OVFruitQG

OVFruitQG is a PyTorch release for open-vocabulary fruit and vegetable quality and maturity assessment. The release includes model code, prompts, annotations, paper result tables, and trained checkpoints for the main method and supervised baselines.

Included Assets

OVFruitQG/
├── checkpoints/                 # Released model checkpoints
├── configs/                     # Split and baseline configs
├── data/                        # Annotation metadata and split protocol
├── models/                      # Public model implementations
├── prompts/                     # Prompt bank
├── results/                     # Paper table CSV files
├── scripts/                     # Training/evaluation/table scripts
├── training/                    # Training and metric utilities
├── OVfruitQG dataset.zip        # Dataset archive
├── requirements.txt
└── README.md

Large files such as *.pt checkpoints and the dataset zip should be stored with Git LFS when this folder is uploaded to Hugging Face.

Installation

pip install -r requirements.txt

The main OVFruitQG model uses a frozen CLIP backbone through Hugging Face transformers. If the CLIP checkpoint is not already cached, it may be downloaded automatically by transformers.

Dataset

The dataset archive is provided as:

OVfruitQG dataset.zip

Unzip it before running training/evaluation scripts. Annotation files and dataset notes are also provided under data/.
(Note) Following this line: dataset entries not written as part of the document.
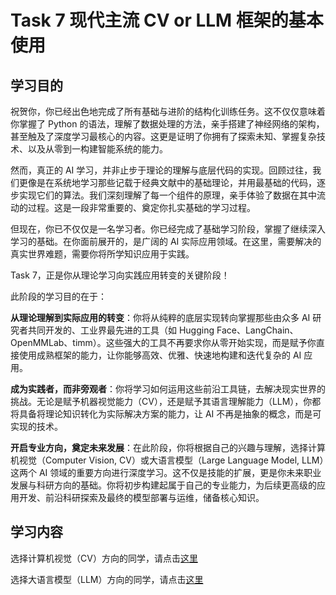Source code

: # Task 7 现代主流 CV or LLM 框架的基本使用

## 学习目的

祝贺你，你已经出色地完成了所有基础与进阶的结构化训练任务。这不仅仅意味着你掌握了 Python 的语法，理解了数据处理的方法，亲手搭建了神经网络的架构，甚至触及了深度学习最核心的内容。这更是证明了你拥有了探索未知、掌握复杂技术、以及从零到一构建智能系统的能力。

然而，真正的 AI 学习，并非止步于理论的理解与底层代码的实现。回顾过往，我们更像是在系统地学习那些记载于经典文献中的基础理论，并用最基础的代码，逐步实现它们的算法。我们深刻理解了每一个组件的原理，亲手体验了数据在其中流动的过程。这是一段非常重要的、奠定你扎实基础的学习过程。

但现在，你已不仅仅是一名学习者。你已经完成了基础学习阶段，掌握了继续深入学习的基础。在你面前展开的，是广阔的 AI 实际应用领域。在这里，需要解决的真实世界难题，需要你将所学知识应用于实践。

Task 7，正是你从理论学习向实践应用转变的关键阶段！

此阶段的学习目的在于：

**从理论理解到实际应用的转变**：你将从纯粹的底层实现转向掌握那些由众多 AI 研究者共同开发的、工业界最先进的工具（如 Hugging Face、LangChain、OpenMMLab、timm）。这些强大的工具不再要求你从零开始实现，而是赋予你直接使用成熟框架的能力，让你能够高效、优雅、快速地构建和迭代复杂的 AI 应用。

**成为实践者，而非旁观者**：你将学习如何运用这些前沿工具链，去解决现实世界的挑战。无论是赋予机器视觉能力（CV），还是赋予其语言理解能力（LLM），你都将具备将理论知识转化为实际解决方案的能力，让 AI 不再是抽象的概念，而是可实现的技术。

**开启专业方向，奠定未来发展**：在此阶段，你将根据自己的兴趣与理解，选择计算机视觉（Computer Vision, CV）或大语言模型（Large Language Model, LLM）这两个 AI 领域的重要方向进行深度学习。这不仅是技能的扩展，更是你未来职业发展与科研方向的基础。你将初步构建起属于自己的专业能力，为后续更高级的应用开发、前沿科研探索及最终的模型部署与运维，储备核心知识。

## 学习内容

选择计算机视觉（CV）方向的同学，请点击[这里](task7-cv.md)

选择大语言模型（LLM）方向的同学，请点击[这里](task7-llm.md)
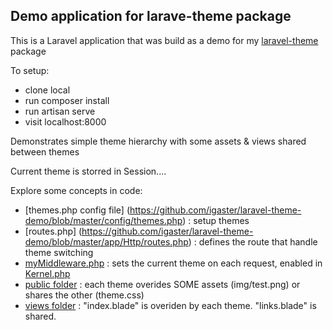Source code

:## Demo application for larave-theme package

This is a Laravel application that was build as a demo for my [laravel-theme](https://github.com/igaster/laravel-theme) package

To setup:

- clone local
- run composer install
- run artisan serve 
- visit localhost:8000

Demonstrates simple theme hierarchy with some assets & views shared between themes 

Current theme is storred in Session....

Explore some concepts in code:

- [themes.php config file] (https://github.com/igaster/laravel-theme-demo/blob/master/config/themes.php) : setup themes
- [routes.php] (https://github.com/igaster/laravel-theme-demo/blob/master/app/Http/routes.php) : defines the route that handle theme switching
- [myMiddleware.php](https://github.com/igaster/laravel-theme-demo/blob/master/app/Http/Middleware/myMiddleware.php) : sets the current theme on each request, enabled in [Kernel.php](https://github.com/igaster/laravel-theme-demo/blob/master/app/Http/Kernel.php)
- [public folder](https://github.com/igaster/laravel-theme-demo/tree/master/public) : each theme overides SOME assets (img/test.png) or shares the other (theme.css)
- [views folder](https://github.com/igaster/laravel-theme-demo/tree/master/resources/views) : "index.blade" is overiden by each theme. "links.blade" is shared.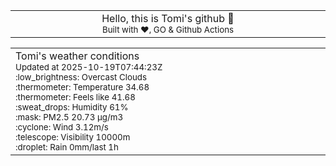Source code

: 
<div align="center">
<table>
<tbody>
<td align="center">
<img width="2000" height="0"><br>
Hello, this is Tomi's github 👋<br>
<sup>Built with ❤️, GO & Github Actions</sup><br>
<img width="2000" height="0">
</td>
</tbody>
</table>
</div>
<table>
<tbody>
<td align="left">
<img width="2000" height="0"><br>
Tomi's weather conditions<br>
<sup>Updated at 2025-10-19T07:44:23Z</sup><br>
<sup>:low_brightness: Overcast Clouds</sup><br>
<sup>:thermometer: Temperature 34.68 </sup><br>
<sup>:thermometer: Feels like 41.68</sup><br>
<sup>:sweat_drops: Humidity 61%</sup><br>
<sup>:mask: PM2.5 20.73 μg/m3</sup><br>
<sup>:cyclone: Wind 3.12m/s </sup><br>
<sup>:telescope: Visibility 10000m </sup><br>
<sup>:droplet: Rain 0mm/last 1h </sup><br>
<img width="2000" height="0">
</td>
<td align="left">
<img width="2000" height="0"><br>
<br>
<img width="2000" height="0">
</td>
</tbody>
</table>
</div>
The public split protocol is category-level and is described in:

data/split_protocol.md

No per-image train/validation/test split CSV files are included in this release.

Label Order

Quality labels:

healthy, rotten, moldy, bruised, cracked

Maturity labels:

unripe, ripe, overripe

The same orders are exported from models as QUALITY_CLASSES and MATURITY_CLASSES.

Checkpoints

The release includes four category splits:

File pattern	Model
`checkpoints/OVFruitQG_split*.pt`	OVFruitQG / V3.1
`checkpoints/ResNet_split*.pt`	Supervised ResNet50
`checkpoints/ViT_split*.pt`	Supervised ViT-B/16
`checkpoints/ResNet_LDB_fast_split*.pt`	V4.5 / ResNet LDB fast

See checkpoints/checkpoint_manifest.csv for SHA256 hashes.

Load a Checkpoint

import torch
from PIL import Image
from torchvision import transforms

from models import build_model_for_checkpoint, load_checkpoint_into_model

checkpoint = "checkpoints/ResNet_split1.pt"
model = build_model_for_checkpoint(checkpoint)
load_checkpoint_into_model(model, checkpoint)
model.eval()

preprocess = transforms.Compose([
    transforms.Resize((224, 224)),
    transforms.ToTensor(),
    transforms.Normalize(mean=[0.485, 0.456, 0.406],
                         std=[0.229, 0.224, 0.225]),
])

image = Image.open("path/to/crop.jpg").convert("RGB")
pixel_values = preprocess(image).unsqueeze(0)

with torch.no_grad():
    outputs = model(pixel_values)
    quality_id = outputs["quality_logits"].argmax(dim=-1).item()
    maturity_id = outputs["maturity_logits"].argmax(dim=-1).item()

For OVFruitQG:

from models import build_model, load_checkpoint_into_model

model = build_model(
    "v3_1",
    model_version="v3_1",
    freeze_backbone=True,
    allow_backbone_fallback=False,
)
load_checkpoint_into_model(model, "checkpoints/OVFruitQG_split1.pt")

For V4.5:

from models import build_model_for_checkpoint, load_checkpoint_into_model

checkpoint = "checkpoints/ResNet_LDB_fast_split1.pt"
model = build_model_for_checkpoint(checkpoint)
load_checkpoint_into_model(model, checkpoint)

Results

Paper result tables are stored in results/, including:

Table 5: main recognition results
Table 6: prompt retrieval and matching
Table 7: seen/unseen generalization
Table 8: ablation study
Table 9: efficiency analysis

License and Third-Party Models

The code is released under the MIT license. Third-party foundation models such as CLIP, OpenCLIP, and Grounding DINO are not redistributed unless their files are explicitly present in this folder. Use the official sources and respect their original licenses.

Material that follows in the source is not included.